[Dataset entries]
--- START ---
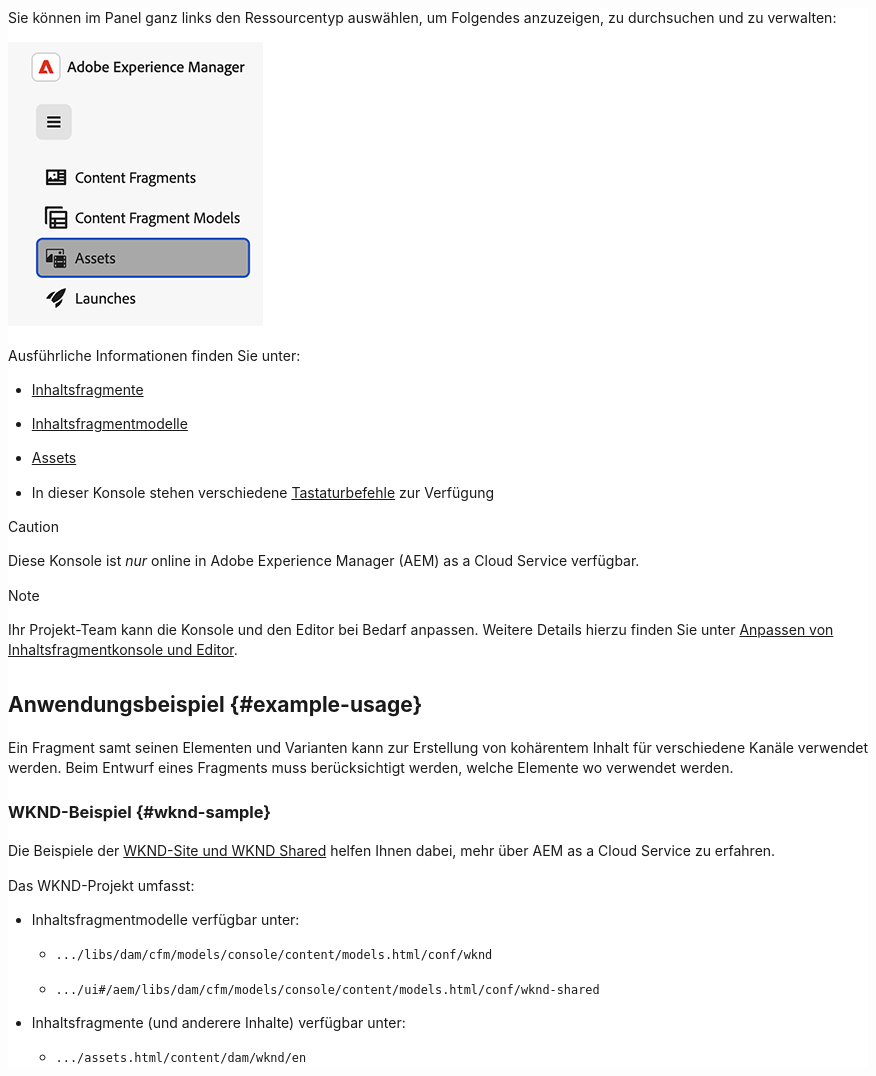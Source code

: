 Sie können im Panel ganz links den Ressourcentyp auswählen, um Folgendes anzuzeigen, zu durchsuchen und zu verwalten:

![Inhaltsfragmentkonsole – Navigation](/help/sites-cloud/administering/content-fragments/assets/cf-console-assets-navigation.png)

Ausführliche Informationen finden Sie unter:

* [Inhaltsfragmente](/help/sites-cloud/administering/content-fragments/managing.md)
* [Inhaltsfragmentmodelle](/help/sites-cloud/administering/content-fragments/managing-content-fragment-models.md)
* [Assets](/help/sites-cloud/administering/content-fragments/assets-content-fragments-console.md)

* In dieser Konsole stehen verschiedene [Tastaturbefehle](/help/sites-cloud/administering/content-fragments/keyboard-shortcuts.md) zur Verfügung

>[!CAUTION]
>
>Diese Konsole ist *nur* online in Adobe Experience Manager (AEM) as a Cloud Service verfügbar.

>[!NOTE]
>
>Ihr Projekt-Team kann die Konsole und den Editor bei Bedarf anpassen. Weitere Details hierzu finden Sie unter [Anpassen von Inhaltsfragmentkonsole und Editor](/help/implementing/developing/extending/content-fragments-console-and-editor.md).

## Anwendungsbeispiel {#example-usage}

Ein Fragment samt seinen Elementen und Varianten kann zur Erstellung von kohärentem Inhalt für verschiedene Kanäle verwendet werden. Beim Entwurf eines Fragments muss berücksichtigt werden, welche Elemente wo verwendet werden.

### WKND-Beispiel {#wknd-sample}

Die Beispiele der [WKND-Site und WKND Shared](/help/implementing/developing/introduction/develop-wknd-tutorial.md) helfen Ihnen dabei, mehr über AEM as a Cloud Service zu erfahren.



Das WKND-Projekt umfasst:

* Inhaltsfragmentmodelle verfügbar unter:

   * `.../libs/dam/cfm/models/console/content/models.html/conf/wknd`

   * `.../ui#/aem/libs/dam/cfm/models/console/content/models.html/conf/wknd-shared`

* Inhaltsfragmente (und anderere Inhalte) verfügbar unter:

   * `.../assets.html/content/dam/wknd/en`
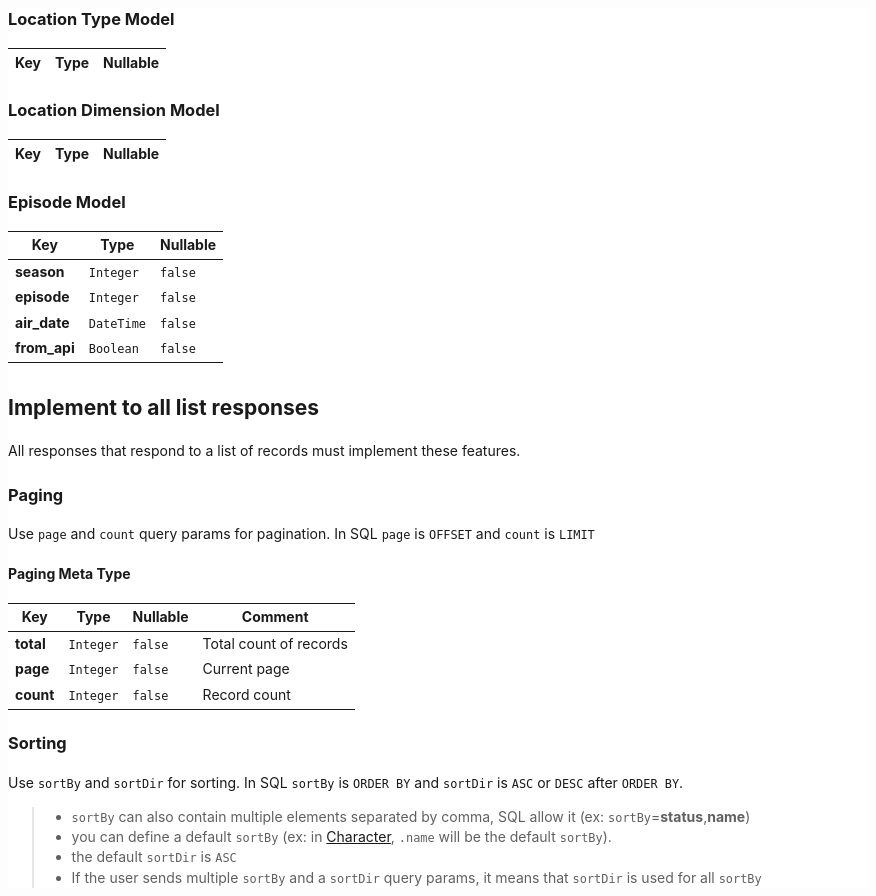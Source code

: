 ### Location Type Model

| Key | Type | Nullable |
| --- | ---- | -------- |

### Location Dimension Model

| Key | Type | Nullable |
| --- | ---- | -------- |

### Episode Model

| Key          | Type       | Nullable |
| ------------ | ---------- | -------- |
| **season**   | `Integer`  | `false`  |
| **episode**  | `Integer`  | `false`  |
| **air_date** | `DateTime` | `false`  |
| **from_api** | `Boolean`  | `false`  |

## Implement to all list responses

All responses that respond to a list of records must implement these features.

### Paging

Use `page` and `count` query params for pagination.
In SQL `page` is `OFFSET` and `count` is `LIMIT`

#### Paging Meta Type

| Key       | Type      | Nullable | Comment                |
| --------- | --------- | -------- | ---------------------- |
| **total** | `Integer` | `false`  | Total count of records |
| **page**  | `Integer` | `false`  | Current page           |
| **count** | `Integer` | `false`  | Record count           |

### Sorting

Use `sortBy` and `sortDir` for sorting.
In SQL `sortBy` is `ORDER BY` and `sortDir` is `ASC` or `DESC` after `ORDER BY`.

> - `sortBy` can also contain multiple elements separated by comma, SQL allow it (ex: `sortBy`=**status**,**name**)
> - you can define a default `sortBy` (ex: in [Character](#character-model), `.name` will be the default `sortBy`).
> - the default `sortDir` is `ASC`
> - If the user sends multiple `sortBy` and a `sortDir` query params, it means that `sortDir` is used for all `sortBy`
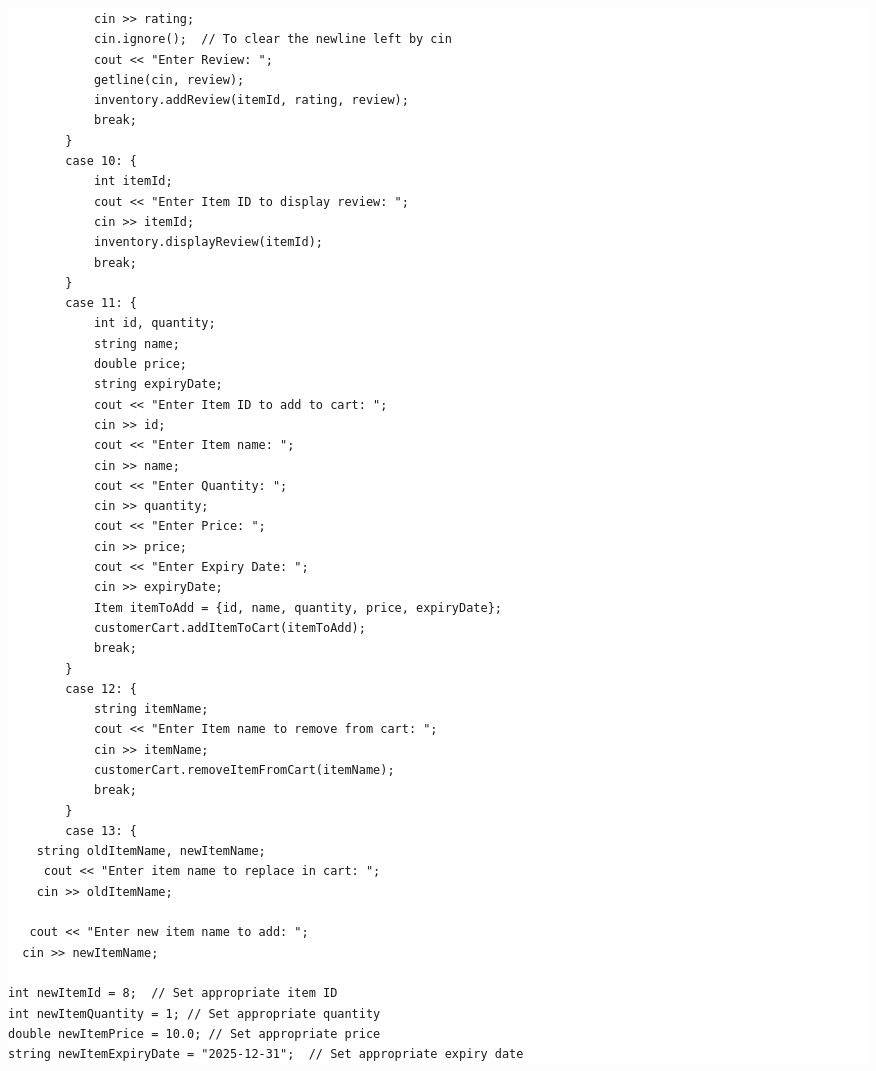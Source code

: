                 cin >> rating;
                cin.ignore();  // To clear the newline left by cin
                cout << "Enter Review: ";
                getline(cin, review);
                inventory.addReview(itemId, rating, review);
                break;
            }
            case 10: {
                int itemId;
                cout << "Enter Item ID to display review: ";
                cin >> itemId;
                inventory.displayReview(itemId);
                break;
            }
            case 11: {
                int id, quantity;
                string name;
                double price;
                string expiryDate;
                cout << "Enter Item ID to add to cart: ";
                cin >> id;
                cout << "Enter Item name: ";
                cin >> name;
                cout << "Enter Quantity: ";
                cin >> quantity;
                cout << "Enter Price: ";
                cin >> price;
                cout << "Enter Expiry Date: ";
                cin >> expiryDate;
                Item itemToAdd = {id, name, quantity, price, expiryDate};
                customerCart.addItemToCart(itemToAdd);
                break;
            }
            case 12: {
                string itemName;
                cout << "Enter Item name to remove from cart: ";
                cin >> itemName;
                customerCart.removeItemFromCart(itemName);
                break;
            }
            case 13: {
        string oldItemName, newItemName;
         cout << "Enter item name to replace in cart: ";
        cin >> oldItemName;

       cout << "Enter new item name to add: ";
      cin >> newItemName;

    int newItemId = 8;  // Set appropriate item ID
    int newItemQuantity = 1; // Set appropriate quantity
    double newItemPrice = 10.0; // Set appropriate price
    string newItemExpiryDate = "2025-12-31";  // Set appropriate expiry date
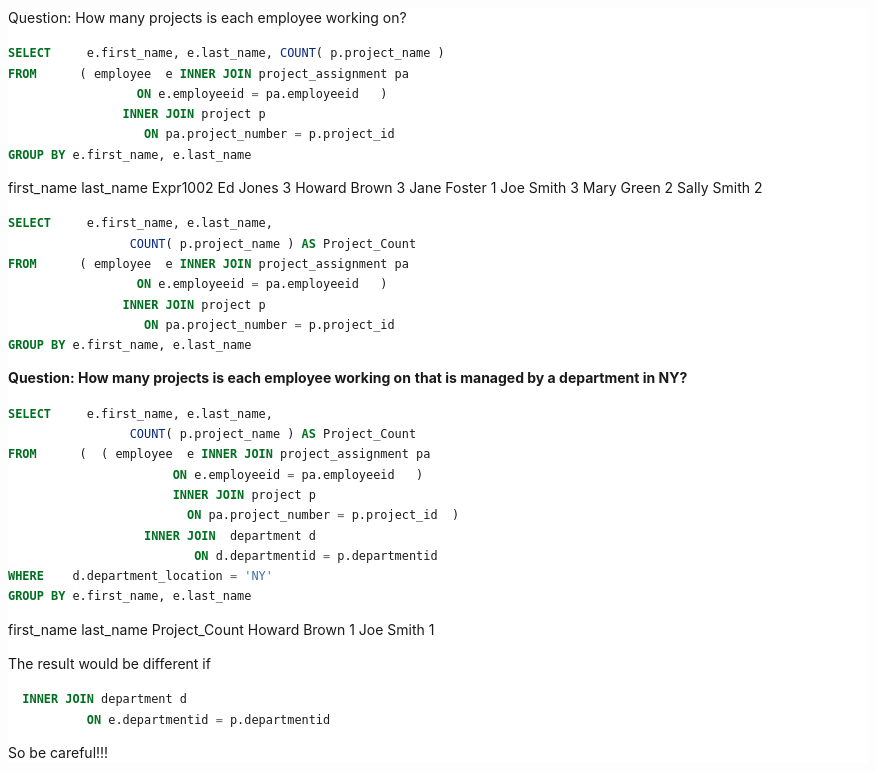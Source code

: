 Question:  How many projects is each employee working on?

```sql
SELECT     e.first_name, e.last_name, COUNT( p.project_name )
FROM      ( employee  e INNER JOIN project_assignment pa
                  ON e.employeeid = pa.employeeid   )
                INNER JOIN project p
                   ON pa.project_number = p.project_id
GROUP BY e.first_name, e.last_name
```

first_name last_name Expr1002
Ed Jones  3
Howard Brown 3
Jane Foster 1
Joe Smith 3
Mary Green 2
Sally Smith 2

```sql
SELECT     e.first_name, e.last_name, 
                 COUNT( p.project_name ) AS Project_Count
FROM      ( employee  e INNER JOIN project_assignment pa
                  ON e.employeeid = pa.employeeid   )
                INNER JOIN project p
                   ON pa.project_number = p.project_id
GROUP BY e.first_name, e.last_name
```

**Question:  How many projects is each employee working on**
           **that is managed by a department in NY?**

```sql
SELECT     e.first_name, e.last_name, 
                 COUNT( p.project_name ) AS Project_Count
FROM      (  ( employee  e INNER JOIN project_assignment pa
                       ON e.employeeid = pa.employeeid   )
                       INNER JOIN project p
                         ON pa.project_number = p.project_id  )
                   INNER JOIN  department d
                          ON d.departmentid = p.departmentid
WHERE    d.department_location = 'NY'
GROUP BY e.first_name, e.last_name
```

first_name last_name Project_Count
Howard Brown 1
Joe Smith 1

The result would be different if 

```sql
  INNER JOIN department d
   		   ON e.departmentid = p.departmentid
```
So be careful!!!
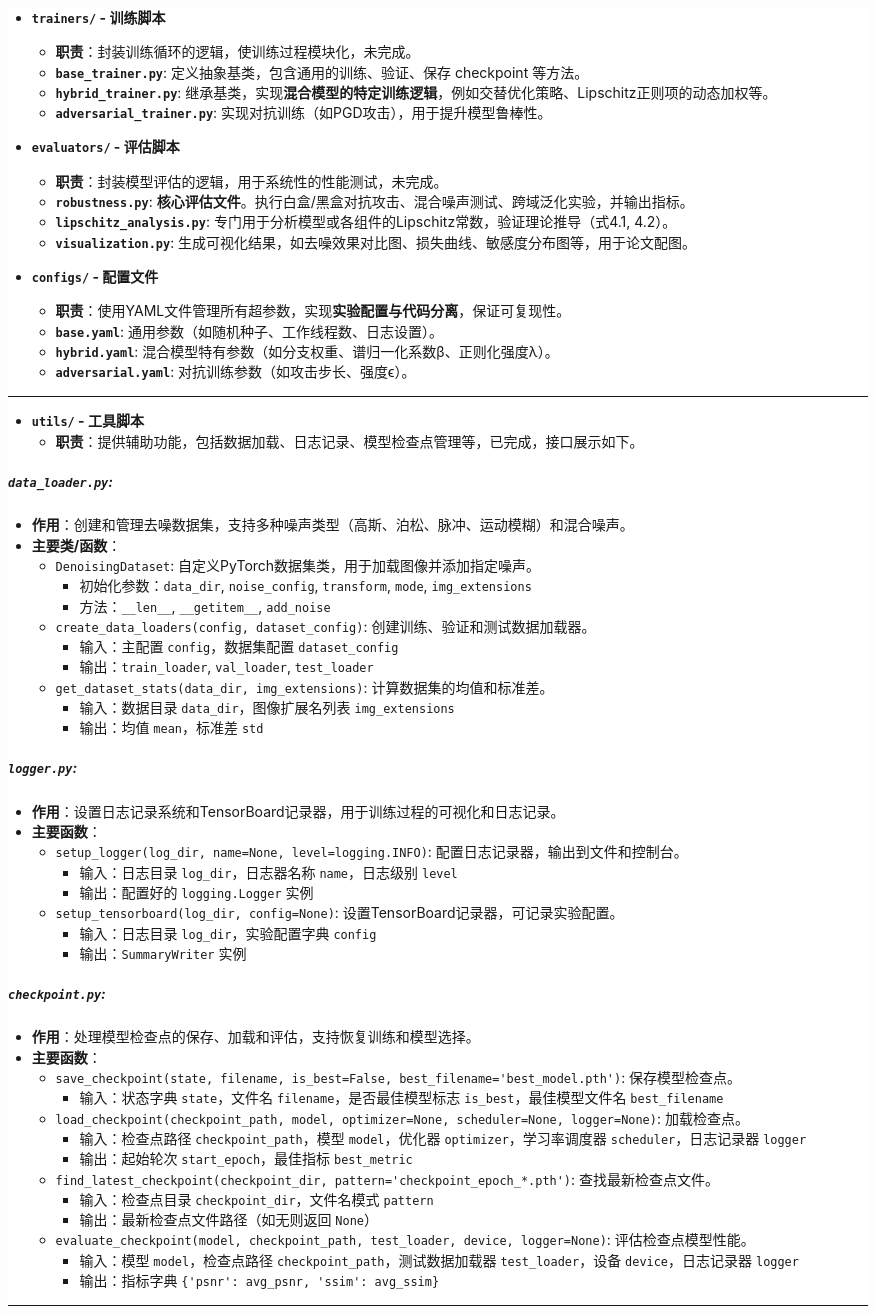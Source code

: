 
- **`trainers/` - 训练脚本**
    - **职责**：封装训练循环的逻辑，使训练过程模块化，未完成。
    - **`base_trainer.py`**: 定义抽象基类，包含通用的训练、验证、保存 checkpoint 等方法。
    - **`hybrid_trainer.py`**: 继承基类，实现**混合模型的特定训练逻辑**，例如交替优化策略、Lipschitz正则项的动态加权等。
    - **`adversarial_trainer.py`**: 实现对抗训练（如PGD攻击），用于提升模型鲁棒性。

- **`evaluators/` - 评估脚本**
    - **职责**：封装模型评估的逻辑，用于系统性的性能测试，未完成。
    - **`robustness.py`**: **核心评估文件**。执行白盒/黑盒对抗攻击、混合噪声测试、跨域泛化实验，并输出指标。
    - **`lipschitz_analysis.py`**: 专门用于分析模型或各组件的Lipschitz常数，验证理论推导（式4.1, 4.2）。
    - **`visualization.py`**: 生成可视化结果，如去噪效果对比图、损失曲线、敏感度分布图等，用于论文配图。

- **`configs/` - 配置文件**
    - **职责**：使用YAML文件管理所有超参数，实现**实验配置与代码分离**，保证可复现性。
    - **`base.yaml`**: 通用参数（如随机种子、工作线程数、日志设置）。
    - **`hybrid.yaml`**: 混合模型特有参数（如分支权重、谱归一化系数β、正则化强度λ）。
    - **`adversarial.yaml`**: 对抗训练参数（如攻击步长、强度ϵ）。

---

- **`utils/` - 工具脚本**
    - **职责**：提供辅助功能，包括数据加载、日志记录、模型检查点管理等，已完成，接口展示如下。
    
##### **`data_loader.py`**: 
- **作用**：创建和管理去噪数据集，支持多种噪声类型（高斯、泊松、脉冲、运动模糊）和混合噪声。
- **主要类/函数**：
    - `DenoisingDataset`: 自定义PyTorch数据集类，用于加载图像并添加指定噪声。
        - 初始化参数：`data_dir`, `noise_config`, `transform`, `mode`, `img_extensions`
        - 方法：`__len__`, `__getitem__`, `add_noise`
    - `create_data_loaders(config, dataset_config)`: 创建训练、验证和测试数据加载器。
        - 输入：主配置 `config`，数据集配置 `dataset_config`
        - 输出：`train_loader`, `val_loader`, `test_loader`
    - `get_dataset_stats(data_dir, img_extensions)`: 计算数据集的均值和标准差。
        - 输入：数据目录 `data_dir`，图像扩展名列表 `img_extensions`
        - 输出：均值 `mean`，标准差 `std`

##### **`logger.py`**:
- **作用**：设置日志记录系统和TensorBoard记录器，用于训练过程的可视化和日志记录。
- **主要函数**：
    - `setup_logger(log_dir, name=None, level=logging.INFO)`: 配置日志记录器，输出到文件和控制台。
        - 输入：日志目录 `log_dir`，日志器名称 `name`，日志级别 `level`
        - 输出：配置好的 `logging.Logger` 实例
    - `setup_tensorboard(log_dir, config=None)`: 设置TensorBoard记录器，可记录实验配置。
        - 输入：日志目录 `log_dir`，实验配置字典 `config`
        - 输出：`SummaryWriter` 实例

##### **`checkpoint.py`**:
- **作用**：处理模型检查点的保存、加载和评估，支持恢复训练和模型选择。
- **主要函数**：
    - `save_checkpoint(state, filename, is_best=False, best_filename='best_model.pth')`: 保存模型检查点。
        - 输入：状态字典 `state`，文件名 `filename`，是否最佳模型标志 `is_best`，最佳模型文件名 `best_filename`
    - `load_checkpoint(checkpoint_path, model, optimizer=None, scheduler=None, logger=None)`: 加载检查点。
        - 输入：检查点路径 `checkpoint_path`，模型 `model`，优化器 `optimizer`，学习率调度器 `scheduler`，日志记录器 `logger`
        - 输出：起始轮次 `start_epoch`，最佳指标 `best_metric`
    - `find_latest_checkpoint(checkpoint_dir, pattern='checkpoint_epoch_*.pth')`: 查找最新检查点文件。
        - 输入：检查点目录 `checkpoint_dir`，文件名模式 `pattern`
        - 输出：最新检查点文件路径（如无则返回 `None`）
    - `evaluate_checkpoint(model, checkpoint_path, test_loader, device, logger=None)`: 评估检查点模型性能。
        - 输入：模型 `model`，检查点路径 `checkpoint_path`，测试数据加载器 `test_loader`，设备 `device`，日志记录器 `logger`
        - 输出：指标字典 `{'psnr': avg_psnr, 'ssim': avg_ssim}`

---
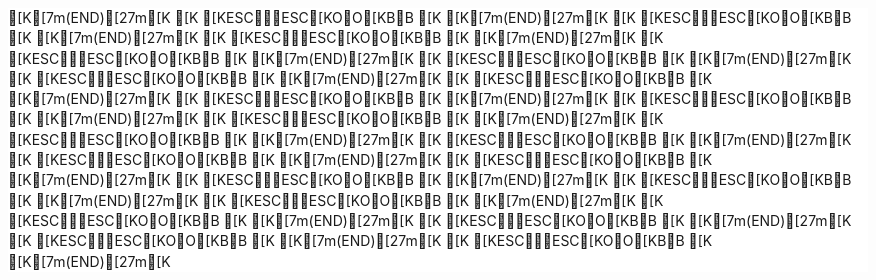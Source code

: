 [K[7m(END)[27m[K
[K [KESCESC[KOO[KBB
[K
[K[7m(END)[27m[K
[K [KESCESC[KOO[KBB
[K
[K[7m(END)[27m[K
[K [KESCESC[KOO[KBB
[K
[K[7m(END)[27m[K
[K [KESCESC[KOO[KBB
[K
[K[7m(END)[27m[K
[K [KESCESC[KOO[KBB
[K
[K[7m(END)[27m[K
[K [KESCESC[KOO[KBB
[K
[K[7m(END)[27m[K
[K [KESCESC[KOO[KBB
[K
[K[7m(END)[27m[K
[K [KESCESC[KOO[KBB
[K
[K[7m(END)[27m[K
[K [KESCESC[KOO[KBB
[K
[K[7m(END)[27m[K
[K [KESCESC[KOO[KBB
[K
[K[7m(END)[27m[K
[K [KESCESC[KOO[KBB
[K
[K[7m(END)[27m[K
[K [KESCESC[KOO[KBB
[K
[K[7m(END)[27m[K
[K [KESCESC[KOO[KBB
[K
[K[7m(END)[27m[K
[K [KESCESC[KOO[KBB
[K
[K[7m(END)[27m[K
[K [KESCESC[KOO[KBB
[K
[K[7m(END)[27m[K
[K [KESCESC[KOO[KBB
[K
[K[7m(END)[27m[K
[K [KESCESC[KOO[KBB
[K
[K[7m(END)[27m[K
[K [KESCESC[KOO[KBB
[K
[K[7m(END)[27m[K
[K [KESCESC[KOO[KBB
[K
[K[7m(END)[27m[K
[K [KESCESC[KOO[KBB
[K
[K[7m(END)[27m[K
[K [KESCESC[KOO[KBB
[K
[K[7m(END)[27m[K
--- END ---
| Activity |
State how many lines of the records above contain the word "optimizer", giving only that number.

| Response area |
2